• Task goal
Please quote exactly the lines below from the line containing "Since $m - n$" to the line containing "By the absolute", both lines included, and nothing else.

========================================

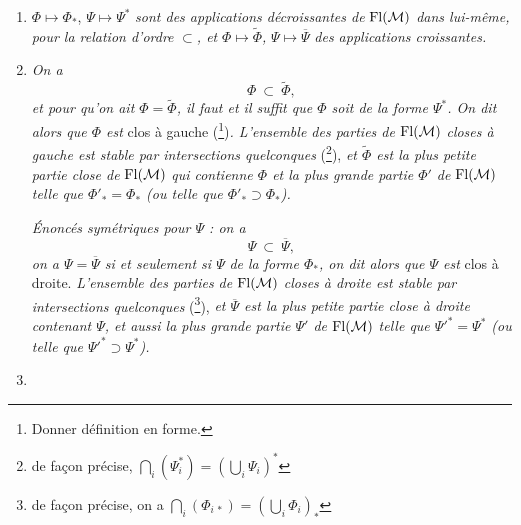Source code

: \begin{enumerate}[label={}]
\item[a)] $\Phi \longmapsto \Phi_*$, $\Psi \longmapsto \Psi^*$ \textit{sont des applications décroissantes de} $\mathrm{Fl}(\mathcal{M})$ \textit{dans lui-même, pour la relation d'ordre} $\subset$\textit{, et} $\Phi \longmapsto \widetilde{\Phi}$\textit{,} $\Psi \longmapsto \overline{\Psi}$ \textit{des applications croissantes.}


\item[b)] \textit{On a}
\[
\Phi\ \subset\ \widetilde{\Phi},
\]
\textit{et pour qu'on ait $\Phi = \widetilde{\Phi}$, il faut et il suffit que $\Phi$ soit de la forme $\Psi^*$. On dit alors que $\Phi$ est} \textup{clos à gauche} (\footnote[2]{Donner définition en forme.})\textit{. L'ensemble des parties de} $\mathrm{Fl}(\mathcal{M})$ \textit{closes à gauche est stable par intersections quelconques} (\footnote[3]{de façon précise, $\bigcap_i(\Psi_i^*) = (\bigcup_i \Psi_i)^*$}), \textit{et $\widetilde{\Phi}$ est la plus petite partie close de} $\mathrm{Fl}(\mathcal{M})$ \textit{qui contienne $\Phi$ et la plus grande partie $\Phi'$ de} $\mathrm{Fl}(\mathcal{M})$ \textit{telle que $\Phi'_* = \Phi_*$ (ou telle que $\Phi'_* \supset \Phi_*$).}

\textit{Énoncés symétriques pour $\Psi$ : on a}
\[
\Psi\ \subset\ \overline{\Psi},
\]
\textit{on a $\Psi = \overline{\Psi}$ si et seulement si $\Psi$} \textit{de la forme $\Phi_*$, on dit alors que $\Psi$ est} \textup{clos à droite.} \textit{L'ensemble des parties de} $\mathrm{Fl}(\mathcal{M})$ \textit{closes à droite est stable par intersections quelconques} (\footnote[4]{de façon précise, on a $\bigcap_i(\Phi_{i\,*}) = (\bigcup_i \Phi_i)_*$}), \textit{et $\overline{\Psi}$ est la plus petite partie close à droite contenant $\Psi$, et aussi la plus grande partie $\Psi'$ de} $\mathrm{Fl}(\mathcal{M})$ \textit{telle que $\Psi'^* = \Psi^*$ (ou telle que $\Psi'^* \supset \Psi^*$).}

\item[] \hspace*{-2.5em}


\end{enumerate}
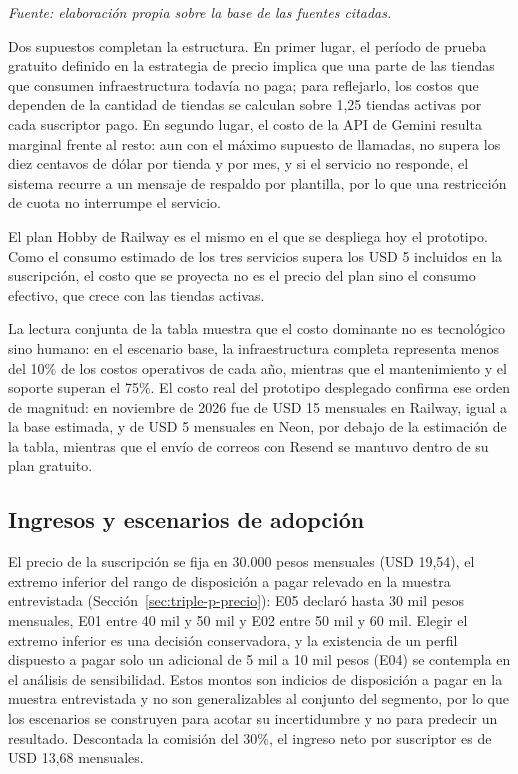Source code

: \begin{table}[!htbp]
\smallskip
\noindent\textit{Fuente: elaboración propia sobre la base de las fuentes citadas.}
\end{table}

Dos supuestos completan la estructura. En primer lugar, el período de prueba gratuito definido en la estrategia de precio implica que una parte de las tiendas que consumen infraestructura todavía no paga; para reflejarlo, los costos que dependen de la cantidad de tiendas se calculan sobre 1,25 tiendas activas por cada suscriptor pago. En segundo lugar, el costo de la API de Gemini resulta marginal frente al resto: aun con el máximo supuesto de llamadas, no supera los diez centavos de dólar por tienda y por mes, y si el servicio no responde, el sistema recurre a un mensaje de respaldo por plantilla, por lo que una restricción de cuota no interrumpe el servicio.

El plan Hobby de Railway es el mismo en el que se despliega hoy el prototipo. Como el consumo estimado de los tres servicios supera los USD 5 incluidos en la suscripción, el costo que se proyecta no es el precio del plan sino el consumo efectivo, que crece con las tiendas activas.

La lectura conjunta de la tabla muestra que el costo dominante no es tecnológico sino humano: en el escenario base, la infraestructura completa representa menos del 10\% de los costos operativos de cada año, mientras que el mantenimiento y el soporte superan el 75\%. El costo real del prototipo desplegado confirma ese orden de magnitud: en noviembre de 2026 fue de USD 15 mensuales en Railway, igual a la base estimada, y de USD 5 mensuales en Neon, por debajo de la estimación de la tabla, mientras que el envío de correos con Resend se mantuvo dentro de su plan gratuito.

\subsection{Ingresos y escenarios de adopción}
\label{sec:viabilidad-ingresos}

El precio de la suscripción se fija en 30.000 pesos mensuales (USD 19,54), el extremo inferior del rango de disposición a pagar relevado en la muestra entrevistada (Sección~\ref{sec:triple-p-precio}): E05 declaró hasta 30 mil pesos mensuales, E01 entre 40 mil y 50 mil y E02 entre 50 mil y 60 mil. Elegir el extremo inferior es una decisión conservadora, y la existencia de un perfil dispuesto a pagar solo un adicional de 5 mil a 10 mil pesos (E04) se contempla en el análisis de sensibilidad. Estos montos son indicios de disposición a pagar en la muestra entrevistada y no son generalizables al conjunto del segmento, por lo que los escenarios se construyen para acotar su incertidumbre y no para predecir un resultado. Descontada la comisión del 30\%, el ingreso neto por suscriptor es de USD 13,68 mensuales.

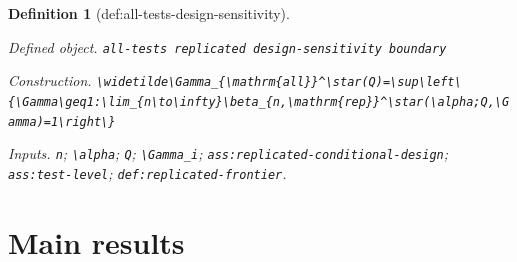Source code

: \documentclass{article}
\newtheorem{definition}{Definition}
\begin{document}
\begin{definition}[def:all-tests-design-sensitivity]\label{def:all-tests-design-sensitivity}
\par\smallskip\noindent\emph{Defined object.} \texttt{all-\allowbreak{}tests replicated design-\allowbreak{}sensitivity boundary}
\par\smallskip\noindent\emph{Construction.} \texttt{\textbackslash{}\allowbreak{}widetilde\textbackslash{}\allowbreak{}Gamma\_\allowbreak{}\{\textbackslash{}\allowbreak{}mathrm\{all\}\allowbreak{}\}\allowbreak{}\textasciicircum{}\textbackslash{}\allowbreak{}star(Q)=\allowbreak{}\textbackslash{}\allowbreak{}sup\textbackslash{}\allowbreak{}left\textbackslash{}\allowbreak{}\{\textbackslash{}\allowbreak{}Gamma\textbackslash{}\allowbreak{}geq1:\allowbreak{}\textbackslash{}\allowbreak{}lim\_\allowbreak{}\{n\textbackslash{}\allowbreak{}to\textbackslash{}\allowbreak{}infty\}\allowbreak{}\textbackslash{}\allowbreak{}beta\_\allowbreak{}\{n,\allowbreak{}\textbackslash{}\allowbreak{}mathrm\{rep\}\allowbreak{}\}\allowbreak{}\textasciicircum{}\textbackslash{}\allowbreak{}star(\textbackslash{}\allowbreak{}alpha;\allowbreak{}Q,\allowbreak{}\textbackslash{}\allowbreak{}Gamma)=\allowbreak{}1\textbackslash{}\allowbreak{}right\textbackslash{}\allowbreak{}\}\allowbreak{}}
\par\smallskip\noindent\emph{Inputs.} \texttt{n}; \texttt{\textbackslash{}\allowbreak{}alpha}; \texttt{Q}; \texttt{\textbackslash{}\allowbreak{}Gamma\_\allowbreak{}i}; \texttt{ass:\allowbreak{}replicated-\allowbreak{}conditional-\allowbreak{}design}; \texttt{ass:\allowbreak{}test-\allowbreak{}level}; \texttt{def:\allowbreak{}replicated-\allowbreak{}frontier}.
\end{definition}

\section{Main results}
\end{document}
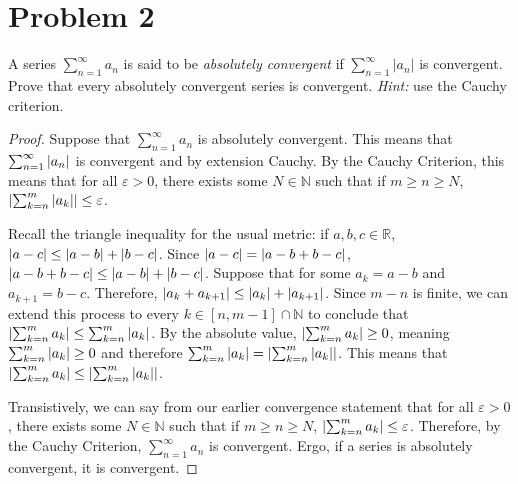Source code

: \documentclass[11pt]{article}
\begin{document}
\section{Problem 2}
    A series $\sum_{n = 1}^{\infty} a_n$ is said to be \textit{absolutely convergent} if $\sum_{n = 1}^{\infty} |a_n|$ is convergent. Prove that every absolutely convergent series is convergent. \textit{Hint:} use the Cauchy criterion.
    \begin{proof}
        Suppose that $\sum_{n=1}^{\infty} a_n$ is absolutely convergent.
        This means that $\sum_{n=1}^{\infty} \abs{a_n}$ is convergent and by extension Cauchy.
        By the Cauchy Criterion, this means that for all $\varepsilon > 0$, there exists some $N \in \mathbb{N}$ such that if $m \geq n \geq N$, $\abs{\sum_{k=n}^{m} \abs{a_k}} \leq \varepsilon$.

        Recall the triangle inequality for the usual metric: if $a, b, c \in \mathbb{R}$, $\abs{a - c} \leq \abs{a - b} + \abs{b - c}$.
        Since $\abs{a - c} = \abs{a - b + b - c}$, $\abs{a - b + b - c} \leq \abs{a - b} + \abs{b - c}$.
        Suppose that for some $a_k = a - b$ and $a_{k+1} = b - c$.
        Therefore, $\abs{a_k + a_{k + 1}} \leq \abs{a_k} + \abs{a_{k+1}}$.
        Since $m - n$ is finite, we can extend this process to every $k \in [n,m-1] \cap \mathbb{N}$ to conclude that $\abs{\sum_{k=n}^{m} a_k} \leq \sum_{k=n}^{m} \abs{a_k}$.
        By the absolute value, $\abs{\sum_{k=n}^{m} a_k} \geq 0$, meaning $\sum_{k=n}^{m} \abs{a_k} \geq 0$ and therefore $\sum_{k=n}^{m} \abs{a_k} = \abs{\sum_{k=n}^{m} \abs{a_k}}$.
        This means that $\abs{\sum_{k=n}^{m} a_k} \leq \abs{\sum_{k=n}^{m} \abs{a_k}}$.

        Transistively, we can say from our earlier convergence statement that for all $\varepsilon > 0$, there exists some $N \in \mathbb{N}$ such that if $m \geq n \geq N$, $\abs{\sum_{k=n}^{m} a_k} \leq \varepsilon$.
        Therefore, by the Cauchy Criterion, $\sum_{n = 1}^{\infty} a_n$ is convergent.
        Ergo, if a series is absolutely convergent, it is convergent.
    \end{proof}

\pagebreak
\end{document}
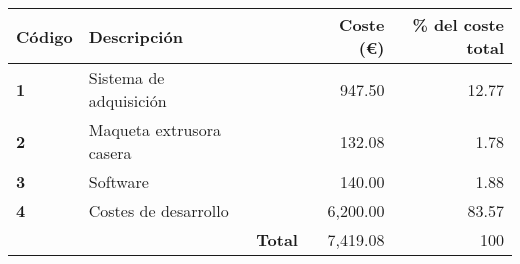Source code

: \begin{center}
    \begin{tabular}{ | l || p{9cm}  l | r | r |}
    \hline
    \textbf{Código} & \multicolumn{1}{l}{\textbf{Descripción}} &  & \textbf{Coste (\euro)}  & \textbf{\% del coste total} \\ \hline \hline
    
    \textbf{1} & Sistema de adquisición &  & 947.50 & 12.77 \\ \hline
    
	\textbf{2} & Maqueta extrusora casera &  & 132.08& 1.78 \\ \hline

	\textbf{3} & Software &  & 140.00 & 1.88 \\ \hline 

    \textbf{4} & Costes de desarrollo &  & 6,200.00 & 83.57\\ \hline 
	
	\multicolumn{1}{r}{} & & \textbf{Total} & 7,419.08 & 100\\  \cline{4-5}
    	
	
\end{tabular}
\end{center}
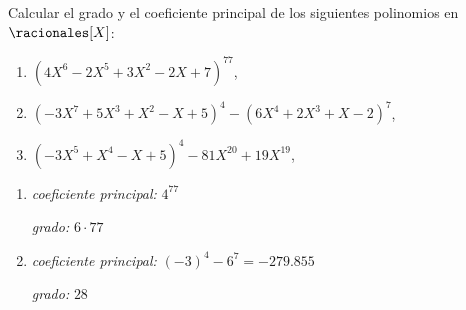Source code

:\begin{enunciado}{\ejercicio}
  Calcular el grado y el coeficiente principal de los siguientes polinomios en $\racionales[X]$:
  \begin{enumerate}[label=\roman*)]
    \item $(4X^6 - 2X^5 + 3X^2 - 2X + 7)^{77}$,
    \item $(-3X^7 + 5X^3 + X^2 - X + 5)^4 - (6X^4 + 2X^3 + X - 2)^7$,
    \item $(-3X^5 + X^4 - X + 5)^4 - 81X^{20} + 19X^{19}$,
  \end{enumerate}

\end{enunciado}

\begin{enumerate}[label=\roman*)]
  \item \textit{coeficiente principal: } $4^{77}$\par
        \textit{grado: } $6\cdot 77$\par

  \item \textit{coeficiente principal: } $(-3)^4 - 6^7 = -279.855$\par
        \textit{grado: } $28$\par


\end{enumerate}
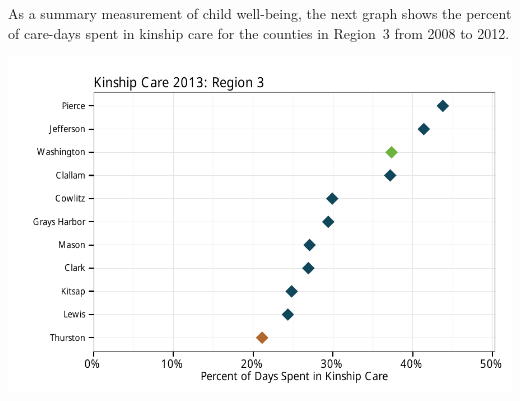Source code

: \documentclass{article}\usepackage{graphicx, color}
\makeatletter
\def\maxwidth{ %
  \ifdim\Gin@nat@width>\linewidth
    \linewidth
  \else
    \Gin@nat@width
  \fi
}
\newenvironment{knitrout}{}{} %
\makeatother
\begin{document}
As a summary measurement of child well-being, the next graph shows the percent of care-days spent in kinship care for the counties in Region~3 from 2008 to 2012.
\nopagebreak[3]
\begin{knitrout}
\color{fgcolor}

{\centering \includegraphics[width=\maxwidth]{figure/ooh_wb} 

}



\end{knitrout}
\end{document}
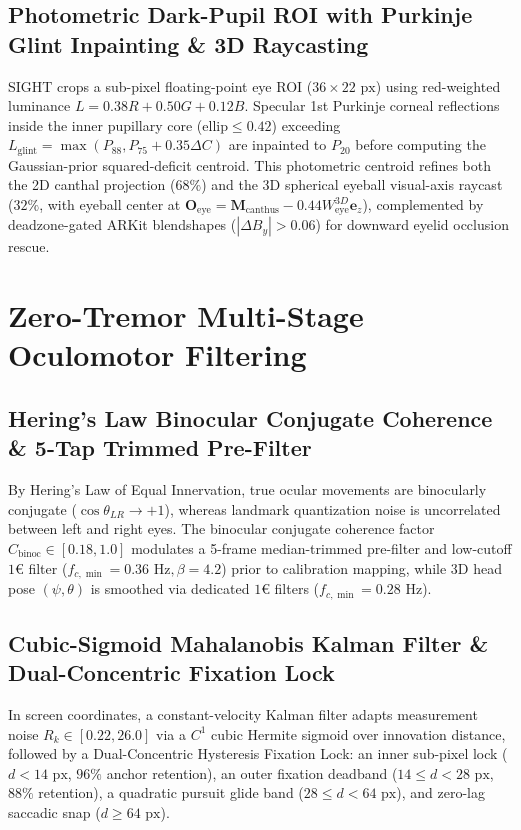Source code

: \documentclass[twocolumn,10pt]{article}
\begin{document}
\subsection{Photometric Dark-Pupil ROI with Purkinje Glint Inpainting \& 3D Raycasting}
SIGHT crops a sub-pixel floating-point eye ROI ($36 \times 22\text{ px}$) using red-weighted luminance $L = 0.38 R + 0.50 G + 0.12 B$. Specular 1st Purkinje corneal reflections inside the inner pupillary core ($\text{ellip} \le 0.42$) exceeding $L_{\text{glint}} = \max(P_{88}, P_{75} + 0.35\Delta C)$ are inpainted to $P_{20}$ before computing the Gaussian-prior squared-deficit centroid. This photometric centroid refines both the 2D canthal projection ($68\%$) and the 3D spherical eyeball visual-axis raycast ($32\%$, with eyeball center at $\mathbf{O}_{\text{eye}} = \mathbf{M}_{\text{canthus}} - 0.44 W_{\text{eye}}^{3D} \mathbf{e}_z$), complemented by deadzone-gated ARKit blendshapes ($|\Delta B_y| > 0.06$) for downward eyelid occlusion rescue.

\section{Zero-Tremor Multi-Stage Oculomotor Filtering}

\subsection{Hering's Law Binocular Conjugate Coherence \& 5-Tap Trimmed Pre-Filter}
By Hering's Law of Equal Innervation, true ocular movements are binocularly conjugate ($\cos\theta_{LR} \to +1$), whereas landmark quantization noise is uncorrelated between left and right eyes. The binocular conjugate coherence factor $C_{\text{binoc}} \in [0.18, 1.0]$ modulates a 5-frame median-trimmed pre-filter and low-cutoff $1\text{€}$ filter ($f_{c,\min} = 0.36\text{ Hz}, \beta = 4.2$) prior to calibration mapping, while 3D head pose $(\psi, \theta)$ is smoothed via dedicated $1\text{€}$ filters ($f_{c,\min} = 0.28\text{ Hz}$).

\subsection{Cubic-Sigmoid Mahalanobis Kalman Filter \& Dual-Concentric Fixation Lock}
In screen coordinates, a constant-velocity Kalman filter adapts measurement noise $R_k \in [0.22, 26.0]$ via a $C^1$ cubic Hermite sigmoid over innovation distance, followed by a Dual-Concentric Hysteresis Fixation Lock: an inner sub-pixel lock ($d < 14\text{ px}$, $96\%$ anchor retention), an outer fixation deadband ($14 \le d < 28\text{ px}$, $88\%$ retention), a quadratic pursuit glide band ($28 \le d < 64\text{ px}$), and zero-lag saccadic snap ($d \ge 64\text{ px}$).
\end{document}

========================================

• Result of the task
        Since $m - n$ is finite, we can extend this process to every $k \in [n,m-1] \cap \mathbb{N}$ to conclude that $\abs{\sum_{k=n}^{m} a_k} \leq \sum_{k=n}^{m} \abs{a_k}$.
        By the absolute value, $\abs{\sum_{k=n}^{m} a_k} \geq 0$, meaning $\sum_{k=n}^{m} \abs{a_k} \geq 0$ and therefore $\sum_{k=n}^{m} \abs{a_k} = \abs{\sum_{k=n}^{m} \abs{a_k}}$.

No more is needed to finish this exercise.